Task directions: Everything in the entries below should be restated exactly, except for the pictures.

Supplied data:

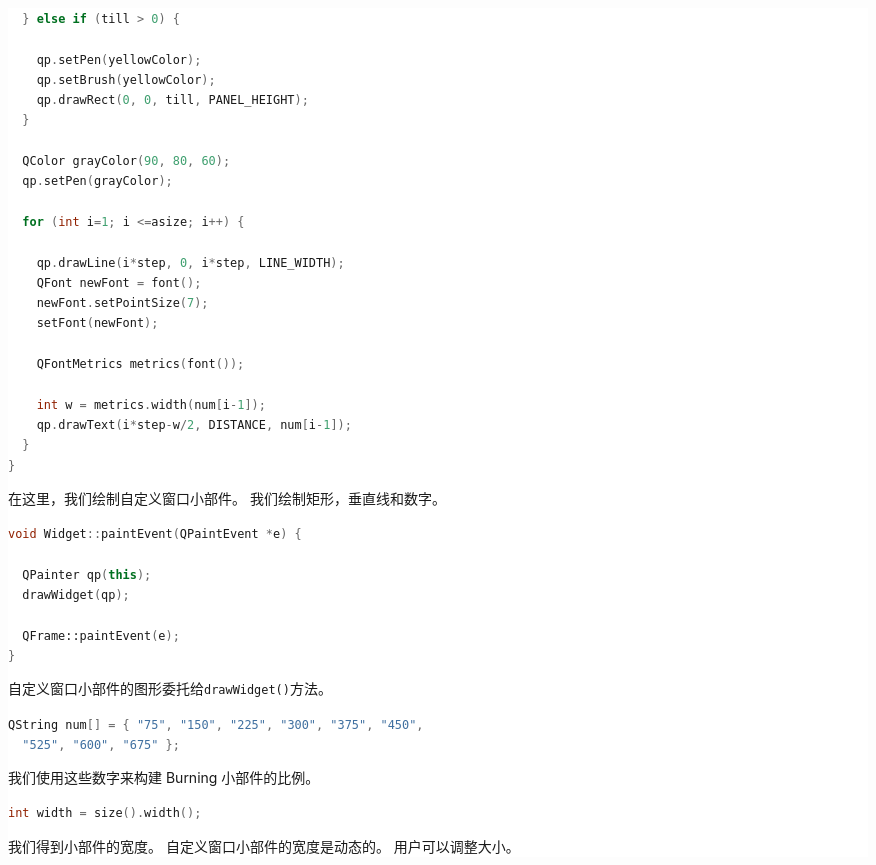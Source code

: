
 ```cpp
  } else if (till > 0) {

    qp.setPen(yellowColor);
    qp.setBrush(yellowColor);
    qp.drawRect(0, 0, till, PANEL_HEIGHT);
  }

  QColor grayColor(90, 80, 60);
  qp.setPen(grayColor);

  for (int i=1; i <=asize; i++) {

    qp.drawLine(i*step, 0, i*step, LINE_WIDTH);
    QFont newFont = font();
    newFont.setPointSize(7);
    setFont(newFont);

    QFontMetrics metrics(font());

    int w = metrics.width(num[i-1]);
    qp.drawText(i*step-w/2, DISTANCE, num[i-1]);
  }
}

```

在这里，我们绘制自定义窗口小部件。 我们绘制矩形，垂直线和数字。

```cpp
void Widget::paintEvent(QPaintEvent *e) {

  QPainter qp(this);
  drawWidget(qp);

  QFrame::paintEvent(e);  
}

```

自定义窗口小部件的图形委托给`drawWidget()`方法。

```cpp
QString num[] = { "75", "150", "225", "300", "375", "450", 
  "525", "600", "675" }; 

```

我们使用这些数字来构建 Burning 小部件的比例。

```cpp
int width = size().width(); 

```

我们得到小部件的宽度。 自定义窗口小部件的宽度是动态的。 用户可以调整大小。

Answer to this problem:
Source code

:
 ```cpp
  } else if (till > 0) {

    qp.setPen(yellowColor);
    qp.setBrush(yellowColor);
    qp.drawRect(0, 0, till, PANEL_HEIGHT);
  }

  QColor grayColor(90, 80, 60);
  qp.setPen(grayColor);

  for (int i=1; i <=asize; i++) {

    qp.drawLine(i*step, 0, i*step, LINE_WIDTH);
    QFont newFont = font();
    newFont.setPointSize(7);
    setFont(newFont);

    QFontMetrics metrics(font());

    int w = metrics.width(num[i-1]);
    qp.drawText(i*step-w/2, DISTANCE, num[i-1]);
  }
}

```

在这里，我们绘制自定义窗口小部件。 我们绘制矩形，垂直线和数字。

```cpp
void Widget::paintEvent(QPaintEvent *e) {

  QPainter qp(this);
  drawWidget(qp);

  QFrame::paintEvent(e);  
}

```

自定义窗口小部件的图形委托给`drawWidget()`方法。

```cpp
QString num[] = { "75", "150", "225", "300", "375", "450", 
  "525", "600", "675" }; 

```

我们使用这些数字来构建 Burning 小部件的比例。

```cpp
int width = size().width(); 

```

我们得到小部件的宽度。 自定义窗口小部件的宽度是动态的。 用户可以调整大小。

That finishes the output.